Que reste-t-il de cet amour aujourd’hui ? La montagne continue d’exercer une immense fascination, elle n’a rien perdu de sa mystique, ni de son indomptabilité. Mais elle n’est pas exempte de tout danger. La Mer de Glace en est le parfait et triste exemple. Glacier qui jadis coulait de la montagne comme une large langue de rivière éclatante, il n’en reste rien de visible aujourd’hui. Rien qu’une moraine de cailloux grisâtres, qui ne peut qu’éveiller chez ceux qui la contemplent une amère tristesse. 

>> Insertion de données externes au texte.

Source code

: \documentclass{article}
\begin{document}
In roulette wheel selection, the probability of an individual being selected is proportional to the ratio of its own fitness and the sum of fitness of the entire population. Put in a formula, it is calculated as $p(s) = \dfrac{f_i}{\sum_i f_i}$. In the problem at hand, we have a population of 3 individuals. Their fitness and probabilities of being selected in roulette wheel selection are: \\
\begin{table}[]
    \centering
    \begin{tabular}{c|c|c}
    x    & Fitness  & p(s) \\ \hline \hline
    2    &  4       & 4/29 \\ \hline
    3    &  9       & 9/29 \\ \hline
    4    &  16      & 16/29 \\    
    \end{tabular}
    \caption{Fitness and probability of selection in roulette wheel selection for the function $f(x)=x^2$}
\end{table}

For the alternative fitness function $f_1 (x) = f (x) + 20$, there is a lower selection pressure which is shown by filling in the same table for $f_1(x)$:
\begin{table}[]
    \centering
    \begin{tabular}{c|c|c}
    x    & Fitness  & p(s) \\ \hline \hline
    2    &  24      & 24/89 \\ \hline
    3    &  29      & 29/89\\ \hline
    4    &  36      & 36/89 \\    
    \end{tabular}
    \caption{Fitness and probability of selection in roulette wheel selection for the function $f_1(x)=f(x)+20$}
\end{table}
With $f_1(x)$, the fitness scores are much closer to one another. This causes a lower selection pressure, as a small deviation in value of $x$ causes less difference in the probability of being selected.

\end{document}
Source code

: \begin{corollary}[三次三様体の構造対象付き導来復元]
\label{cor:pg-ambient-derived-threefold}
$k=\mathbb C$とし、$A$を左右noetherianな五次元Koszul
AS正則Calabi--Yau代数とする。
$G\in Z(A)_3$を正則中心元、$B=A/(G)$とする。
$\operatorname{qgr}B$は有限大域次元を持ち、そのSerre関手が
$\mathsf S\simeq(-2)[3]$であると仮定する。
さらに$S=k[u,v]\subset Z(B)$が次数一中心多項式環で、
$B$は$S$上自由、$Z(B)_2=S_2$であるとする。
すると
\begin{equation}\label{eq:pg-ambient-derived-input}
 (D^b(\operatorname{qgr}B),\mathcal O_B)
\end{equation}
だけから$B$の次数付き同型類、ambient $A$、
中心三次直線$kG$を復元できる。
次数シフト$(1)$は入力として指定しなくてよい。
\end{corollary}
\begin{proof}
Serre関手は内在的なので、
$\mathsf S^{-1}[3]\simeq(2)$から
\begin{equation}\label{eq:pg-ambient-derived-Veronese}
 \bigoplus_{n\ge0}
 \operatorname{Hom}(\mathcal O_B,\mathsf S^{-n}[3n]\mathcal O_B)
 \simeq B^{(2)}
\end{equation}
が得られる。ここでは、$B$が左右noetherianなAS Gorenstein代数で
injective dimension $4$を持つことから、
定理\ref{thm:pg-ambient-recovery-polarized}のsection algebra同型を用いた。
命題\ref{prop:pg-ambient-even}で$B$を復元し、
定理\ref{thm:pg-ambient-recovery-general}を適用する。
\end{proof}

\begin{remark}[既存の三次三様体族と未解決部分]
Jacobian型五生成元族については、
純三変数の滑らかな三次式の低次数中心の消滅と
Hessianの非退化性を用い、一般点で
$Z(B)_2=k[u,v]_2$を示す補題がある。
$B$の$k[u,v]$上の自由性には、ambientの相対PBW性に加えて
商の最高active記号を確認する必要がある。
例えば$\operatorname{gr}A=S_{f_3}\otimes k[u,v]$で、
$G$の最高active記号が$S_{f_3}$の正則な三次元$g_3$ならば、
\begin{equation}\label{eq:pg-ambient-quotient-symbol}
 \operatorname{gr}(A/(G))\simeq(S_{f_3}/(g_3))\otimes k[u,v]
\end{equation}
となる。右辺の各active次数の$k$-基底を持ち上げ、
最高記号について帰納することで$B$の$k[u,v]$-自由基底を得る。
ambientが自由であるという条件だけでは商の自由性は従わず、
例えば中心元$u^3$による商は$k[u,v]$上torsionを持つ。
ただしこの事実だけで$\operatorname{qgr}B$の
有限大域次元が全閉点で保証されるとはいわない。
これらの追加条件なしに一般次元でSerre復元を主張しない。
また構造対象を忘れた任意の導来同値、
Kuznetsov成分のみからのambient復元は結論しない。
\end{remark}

C’est sans doute pour cela que voir ces photographies sur ces murs-là, au bord de ce glacier-là, prend un sens particulier, et nous invite à une humble réflexion sur le passage du temps, ce que l’on laisse derrière nous, comme traces et comme souvenirs. Nous sommes à la fois témoins et acteurs de ce temps, de son évolution. Fouler des sols vieux, traverser des murs anciens, c’est habiter momentanément un héritage. C’est se confronter au passé et au présent. Et cette gratitude que l’on peut ressentir à observer ce qui subsiste, tout comme la peine de constater ce qui a disparu, elles seules doivent être notre boussole, pour honorer, pour respecter, pour prendre soin. De ce qui fut, de ce qui est, et de ce qui demain sera, même quand nous ne serons plus là.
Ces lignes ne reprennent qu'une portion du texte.